But it’s worse this time around, and we can return to Prins quote: “Foreign banks in Mexico, armed with cheap money, could afford to be less accountable for speculative activities.” (emphasis mine)
Just as it has in the West, this recent wave of loans to developing countries has gone to bond markets, stock markets (Mexico’s stock market has appreciated some 60% since regaining its pre-crisis level in 2010), real estate in the capital and other 1%-er investments instead of the “real” economy. Money will rush back out in the next crisis, and this time asset prices will crumble even worse because Western-allied developing nations have created their own “subprime entire economy crisis”.
How much of the bill will have to picked up again by the average person, and how many state assets will have to be sold? If this cycle looks familiar, it should – it is called “capitalism”.
Since 2008 China has risen, Iran has resisted, Mexicans have relocated
It is pure political nihilism – as well as a journalistic inaccuracy – to say TINA (There Is No Alternative). China is one model, and Iran is another – both are doing much better than Mexico.
China, Iran and a few others realise that capital markets might be good for an individual banker but they are not a force for social good: the Great Recession was caused by capital markets devouring the lower-class housing market in the US, and further damage has been created by trying to appease capital markets via the “confidence fairy”, austerity measures and QE. Mexico, in an obvious recognition of this reality, has gone left by electing Andrés Manuel López Obrador.
But for AMLO to really succeed he’d have to be Zapata Jr. and re-declare fiscal war on the US by instituting a moratorium on US banker involvement. The US would respond that this is crazy expressly because of the existence NAFTA-type globalisation – which has failed – even though it seems like a rational response to a crisis created by criminal US banks (which remain unpunished).
Why would ending US banking sound crazy?
Mighty Mexico is basically a third of all of Latin America, and they have oil. Are you telling me that in order to succeed they simply must follow the lead of their northern neighbours, and even when El Norte is full of criminal bankers? Iran and Mexico aren’t China-big, but they aren’t Pago Pago.
I don’t know why reclaiming independence from the West would not be considered a good idea? Prins agrees:
“During and after the 2008 financial crisis, countries exhibiting the most growth were not those that followed the Fed’s lead to zero (interest rates), or the ECB and BOJ’s rush to negative rates.

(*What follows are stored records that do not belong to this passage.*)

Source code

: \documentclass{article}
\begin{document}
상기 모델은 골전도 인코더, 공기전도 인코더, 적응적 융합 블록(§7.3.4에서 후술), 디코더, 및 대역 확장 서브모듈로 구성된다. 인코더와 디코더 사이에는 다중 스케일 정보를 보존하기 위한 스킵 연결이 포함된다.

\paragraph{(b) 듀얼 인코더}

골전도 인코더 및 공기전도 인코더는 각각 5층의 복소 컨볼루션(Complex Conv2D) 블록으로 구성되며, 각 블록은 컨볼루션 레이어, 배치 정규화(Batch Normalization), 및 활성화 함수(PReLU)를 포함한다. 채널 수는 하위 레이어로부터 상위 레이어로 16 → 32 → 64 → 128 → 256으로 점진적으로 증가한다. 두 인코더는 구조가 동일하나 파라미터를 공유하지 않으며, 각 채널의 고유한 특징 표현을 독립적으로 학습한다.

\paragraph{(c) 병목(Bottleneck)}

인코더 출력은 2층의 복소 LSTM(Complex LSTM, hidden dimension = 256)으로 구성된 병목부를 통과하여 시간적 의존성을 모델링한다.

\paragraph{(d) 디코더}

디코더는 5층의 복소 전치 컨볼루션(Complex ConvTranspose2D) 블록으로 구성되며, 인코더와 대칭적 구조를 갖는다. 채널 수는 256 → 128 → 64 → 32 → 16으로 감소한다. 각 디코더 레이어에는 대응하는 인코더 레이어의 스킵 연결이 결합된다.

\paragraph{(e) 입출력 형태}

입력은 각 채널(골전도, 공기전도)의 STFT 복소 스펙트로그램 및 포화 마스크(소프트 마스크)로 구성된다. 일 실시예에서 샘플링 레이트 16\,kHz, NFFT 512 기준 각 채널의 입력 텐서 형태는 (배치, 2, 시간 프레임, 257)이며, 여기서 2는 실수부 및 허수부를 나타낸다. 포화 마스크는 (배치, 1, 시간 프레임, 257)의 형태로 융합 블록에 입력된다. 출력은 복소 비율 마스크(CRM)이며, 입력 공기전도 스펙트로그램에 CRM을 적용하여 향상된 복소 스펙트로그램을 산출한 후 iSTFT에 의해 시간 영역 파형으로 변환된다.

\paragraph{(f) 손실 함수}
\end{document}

The most resilient were the transitioning economies, like China, that developed local infrastructure and partnered with regional and longer-distance partnerships on long-term growth projects instead of harnessing monetary collusion.”

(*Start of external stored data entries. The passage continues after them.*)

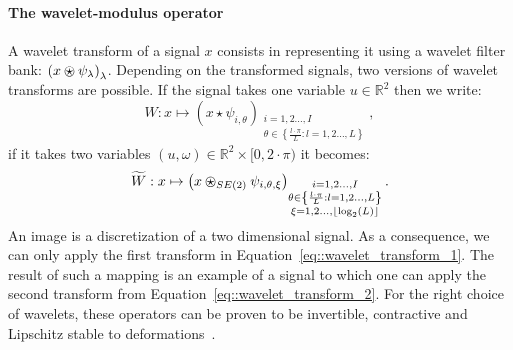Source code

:            \paragraph{The wavelet-modulus operator}
                A wavelet transform of a signal $x$ consists in representing it using a wavelet filter bank: $\left(x\ostar\psi_{\lambda}\right)_{\lambda}$.
                Depending on the transformed signals, two versions of wavelet transforms are possible.
                If the signal takes one variable $u \in \mathbb{R}^2$ then we write:
                \begin{equation}
                    \label{eq::wavelet_transform_1}
                    W: x \mapsto \left(x\star\psi_{i, \theta}\right)_{\substack{i=1, 2 \dots, I \\ \theta \in \left\{\frac{l\cdot\pi}{L}: l=1,2\dots,L\right\}}},
                \end{equation}
                if it takes two variables $(u, \omega) \in \mathbb{R}^2 \times [0, 2\cdot\pi)$ it becomes:
                \begin{equation}
                    \label{eq::wavelet_transform_2}
                    \widetilde{W}: x \mapsto \left(x\ostar_{SE(2)}\psi_{i, \theta, \xi}\right)_{\substack{i=1, 2 \dots, I \\ \theta \in \left\{\frac{l\cdot\pi}{L}: l=1,2\dots,L\right\}\\\xi=1,2\dots,\lfloor\log_2(L)\rfloor}}.
                \end{equation}
                An image is a discretization of a two dimensional signal.
                As a consequence, we can only apply the first transform in Equation~\ref{eq::wavelet_transform_1}.
                The result of such a mapping is an example of a signal to which one can apply the second transform from Equation~\ref{eq::wavelet_transform_2}.
                For the right choice of wavelets, these operators can be proven to be invertible, contractive and Lipschitz stable to deformations~\parencite{mallat2012group}.\\

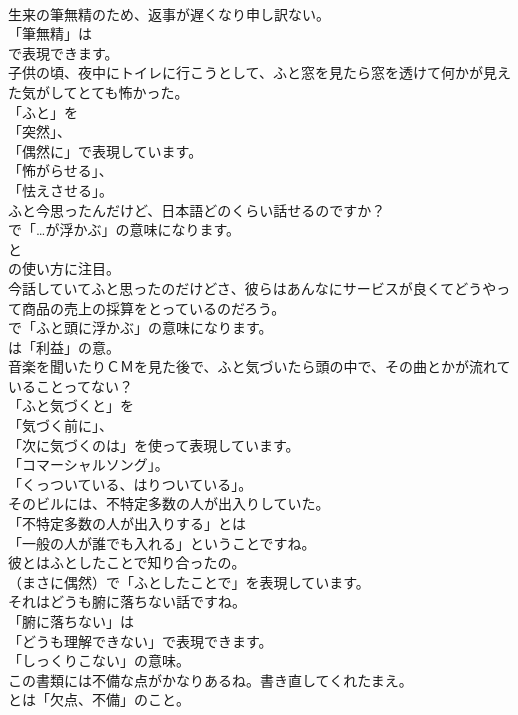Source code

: \documentclass[8pt]{extreport}
\begin{document}
\begin{CJK}{UTF8}{min}
\\	生来の筆無精のため、返事が遅くなり申し訳ない。 
\\	「筆無精」は
\\	で表現できます。	
\\	子供の頃、夜中にトイレに行こうとして、ふと窓を見たら窓を透けて何かが見えた気がしてとても怖かった。 
\\	「ふと」を
\\	「突然」、
\\	「偶然に」で表現しています。
\\	「怖がらせる」、
\\	「怯えさせる」。	
\\	ふと今思ったんだけど、日本語どのくらい話せるのですか？ 
\\	で「…が浮かぶ」の意味になります。
\\	と 
\\	の使い方に注目。	
\\	今話していてふと思ったのだけどさ、彼らはあんなにサービスが良くてどうやって商品の売上の採算をとっているのだろう。 
\\	で「ふと頭に浮かぶ」の意味になります。
\\	は「利益」の意。	
\\	音楽を聞いたりＣＭを見た後で、ふと気づいたら頭の中で、その曲とかが流れていることってない？ 
\\	「ふと気づくと」を
\\	「気づく前に」、
\\	「次に気づくのは」を使って表現しています。
\\	「コマーシャルソング」。
\\	「くっついている、はりついている」。	
\\	そのビルには、不特定多数の人が出入りしていた。 
\\	「不特定多数の人が出入りする」とは
\\	「一般の人が誰でも入れる」ということですね。	
\\	彼とはふとしたことで知り合ったの。 
\\	（まさに偶然）で「ふとしたことで」を表現しています。	
\\	それはどうも腑に落ちない話ですね。 
\\	「腑に落ちない」は
\\	「どうも理解できない」で表現できます。
\\	「しっくりこない」の意味。	
\\	この書類には不備な点がかなりあるね。書き直してくれたまえ。 
\\	とは「欠点、不備」のこと。

\end{CJK}
\end{document}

It is both surprising and totally unsurprising that Prins makes no mention of Iran’s “resistance economy” in her book. However, Prins may not realise that what she discusses as an alternative is essentially what Khamenei – that indisputable revolutionary – and many others in Iran keep pushing, only in Western translation: “New Developmentalism”.
Prins’ book covers Mexico, but Prins gives a tiny amount of space to this idea in her section on Brazil, probably because Brazil is more independent from the US than is Mexico and is pushing for status quo change via BRICS. And it is also because the theory is promoted by former Brazilian finance minister Luiz Bresser-Pereira. Prins relates:
“According to Bresser, imperialism still existed.”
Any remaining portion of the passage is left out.